The application of CRISPR–Cas9 as a human genome editing tool poses serious social and ethical concerns among the scientific community, as its intentional or unintentional misuse and the advent of possible private interests could lead to disruptive and dire consequences. Since the methodology can be used to modify human embryos, strict regulations should be put in place to draw lines that define what can be done, and what should never be done with the technology. Indeed, a few years ago several scientists signed a moratorium to promote continuous discussion on the ethics involved in gene editing and to demand that certain CRISPR–Cas lines of investigation be paused until the system and its pitfalls are better elucidated and the regulatory apparatus catches up with research with appropriate guidelines and safety measures.

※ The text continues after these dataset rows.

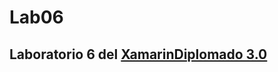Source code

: # Lab06

## Laboratorio 6 del [XamarinDiplomado 3.0](https://ticapacitacion.com/course/xamarinen/content.htm)
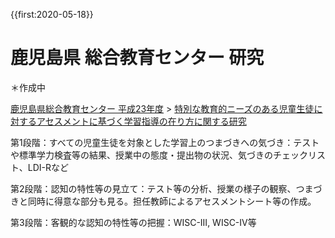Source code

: {{first:2020-05-18}}

# 鹿児島県 総合教育センター 研究
＊作成中

[鹿児島県総合教育センター 平成23年度](http://www.edu.pref.kagoshima.jp/research/result/kiyou/nennjibetu/h23/H23%20tokubetusienn%20kiyou/top.html) > 
[特別な教育的ニーズのある児童生徒に対するアセスメントに基づく学習指導の在り方に関する研究](http://www.edu.pref.kagoshima.jp/research/result/kiyou/nennjibetu/h23/H23%20tokubetusienn%20kiyou/pdf/H23tokubetusienn.pdf)


第1段階：すべての児童生徒を対象とした学習上のつまづきへの気づき：テストや標準学力検査等の結果、授業中の態度・提出物の状況、気づきのチェックリスト、LDI-Rなど

第2段階：認知の特性等の見立て：テスト等の分析、授業の様子の観察、つまづきと同時に得意な部分も見る。担任教師によるアセスメントシート等の作成。

第3段階：客観的な認知の特性等の把握：WISC-III, WISC-IV等
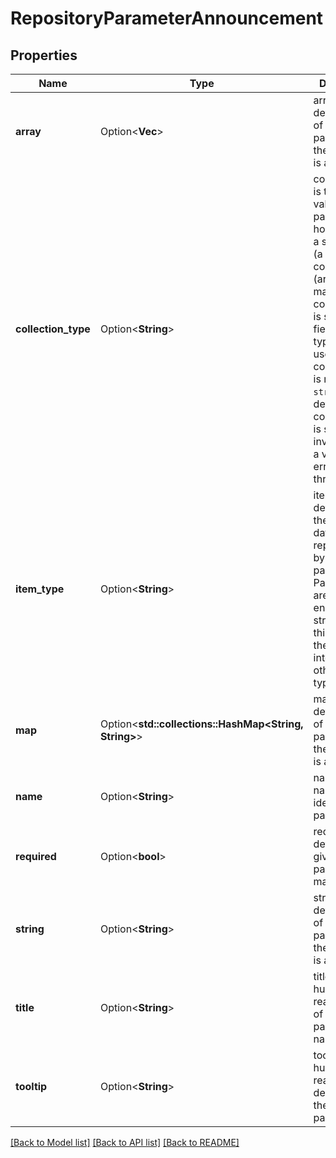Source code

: # RepositoryParameterAnnouncement

## Properties

Name | Type | Description | Notes
------------ | ------------- | ------------- | -------------
**array** | Option<**Vec<String>**> | array is the default value of the parameter if the parameter is an array. | [optional]
**collection_type** | Option<**String**> | collectionType is the type of value this parameter holds - either a single value (a string) or a collection (array or map). If collectionType is set, only the field with that type will be used. If collectionType is not set, `string` is the default. If collectionType is set to an invalid value, a validation error is thrown. | [optional]
**item_type** | Option<**String**> | itemType determines the primitive data type represented by the parameter. Parameters are always encoded as strings, but this field lets them be interpreted as other primitive types. | [optional]
**map** | Option<**std::collections::HashMap<String, String>**> | map is the default value of the parameter if the parameter is a map. | [optional]
**name** | Option<**String**> | name is the name identifying a parameter. | [optional]
**required** | Option<**bool**> | required defines if this given parameter is mandatory. | [optional]
**string** | Option<**String**> | string is the default value of the parameter if the parameter is a string. | [optional]
**title** | Option<**String**> | title is a human-readable text of the parameter name. | [optional]
**tooltip** | Option<**String**> | tooltip is a human-readable description of the parameter. | [optional]

[[Back to Model list]](../README.md#documentation-for-models) [[Back to API list]](../README.md#documentation-for-api-endpoints) [[Back to README]](../README.md)


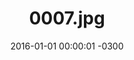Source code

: ---
layout: post
title: "0007.jpg"
date: 2016-01-01 00:00:01 -0300
categories: politica
tags:
- educacao
- educação
image: 
  thumbnail: assets/images/0007.jpg
---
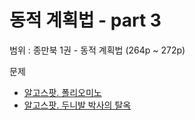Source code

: # 동적 계획법 - part 3

범위 : 종만북 1권 - 동적 계획법 (264p ~ 272p)

문제

- [알고스팟. 폴리오미노](https://www.algospot.com/judge/problem/read/POLY)
- [알고스팟. 두니발 박사의 탈옥](https://algospot.com/judge/problem/read/NUMB3RS)

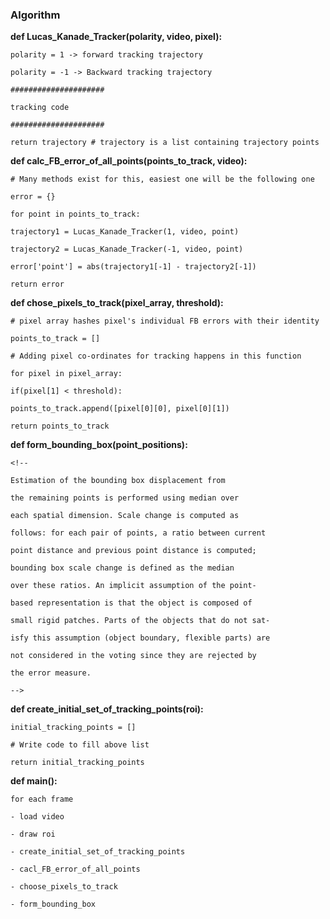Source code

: ### Algorithm

**def Lucas_Kanade_Tracker(polarity, video, pixel):**

    polarity = 1 -> forward tracking trajectory
    
    polarity = -1 -> Backward tracking trajectory
    
    #####################
    
    tracking code
    
    #####################
    
    return trajectory # trajectory is a list containing trajectory points

**def calc_FB_error_of_all_points(points_to_track, video):**
    
    # Many methods exist for this, easiest one will be the following one
    
    error = {}
    
    for point in points_to_track:
    
    trajectory1 = Lucas_Kanade_Tracker(1, video, point)
    
    trajectory2 = Lucas_Kanade_Tracker(-1, video, point)
    
    error['point'] = abs(trajectory1[-1] - trajectory2[-1])
    
    return error

**def chose_pixels_to_track(pixel_array, threshold):**
    
    # pixel array hashes pixel's individual FB errors with their identity
    
    points_to_track = []
    
    # Adding pixel co-ordinates for tracking happens in this function
    
    for pixel in pixel_array:
    
    if(pixel[1] < threshold):
    
    points_to_track.append([pixel[0][0], pixel[0][1]) 
    
    return points_to_track

**def form_bounding_box(point_positions):**
    
    <!--
    
    Estimation of the bounding box displacement from
    
    the remaining points is performed using median over
    
    each spatial dimension. Scale change is computed as
    
    follows: for each pair of points, a ratio between current
    
    point distance and previous point distance is computed;
    
    bounding box scale change is defined as the median
    
    over these ratios. An implicit assumption of the point-
    
    based representation is that the object is composed of
    
    small rigid patches. Parts of the objects that do not sat-
    
    isfy this assumption (object boundary, flexible parts) are
    
    not considered in the voting since they are rejected by
    
    the error measure.
    
    -->

**def create_initial_set_of_tracking_points(roi):**
    
    initial_tracking_points = []
    
    # Write code to fill above list
    
    return initial_tracking_points

**def main():**
    
    for each frame
    
    - load video
    
    - draw roi
    
    - create_initial_set_of_tracking_points
    
    - cacl_FB_error_of_all_points
    
    - choose_pixels_to_track
    
    - form_bounding_box


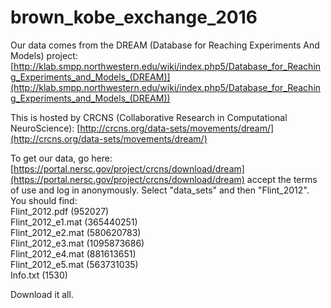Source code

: # brown_kobe_exchange_2016

Our data comes from the DREAM (Database for Reaching Experiments And Models) project:
[http://klab.smpp.northwestern.edu/wiki/index.php5/Database_for_Reaching_Experiments_and_Models_(DREAM)](http://klab.smpp.northwestern.edu/wiki/index.php5/Database_for_Reaching_Experiments_and_Models_(DREAM))

This is hosted by CRCNS (Collaborative Research in Computational NeuroScience):
[http://crcns.org/data-sets/movements/dream/](http://crcns.org/data-sets/movements/dream/)

To get our data, go here:
[https://portal.nersc.gov/project/crcns/download/dream](https://portal.nersc.gov/project/crcns/download/dream)
accept the terms of use and log in anonymously.  Select "data_sets" and then "Flint_2012".  You should find:  
Flint_2012.pdf (952027)  
Flint_2012_e1.mat (365440251)  
Flint_2012_e2.mat (580620783)  
Flint_2012_e3.mat (1095873686)  
Flint_2012_e4.mat (881613651)  
Flint_2012_e5.mat (563731035)  
Info.txt (1530)

Download it all.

As the ethical debate continues and the number of patents exploiting this technology increases, some scientists are going back to the bench to figure out more about the basics of the system. In particular, researchers want to know how the system has evolved, as well as understand its off-target effects and how to limit them. Some researchers have upgraded it to a yet more precise cutting device, engineering Cas9 proteins that can edit a gene at the level of a single base3 (the so called base editors), and others have tweaked it for molecular biology applications that go beyond gene editing4. Moreover, different CRISPR–Cas systems have been identified, with distinct substrate preferences and functions. Recently, three different groups have demonstrated the application of CRISPR–Cas12 and CRISPR–Cas13 systems for detection of viral DNA at extremely high sensitivities, a property that could lead to the engineering of low-cost portable devices for detection of infectious diseases in resource-limited settings5,6,7.

The example of CRISPR–Cas shows that investing in basic science to understand the inner workings of the natural world is key to developing new solutions to human struggles. Nature is a trove of potential technologies — it’s up to the persistent and creative mind of man to find them, and to harness them responsibly.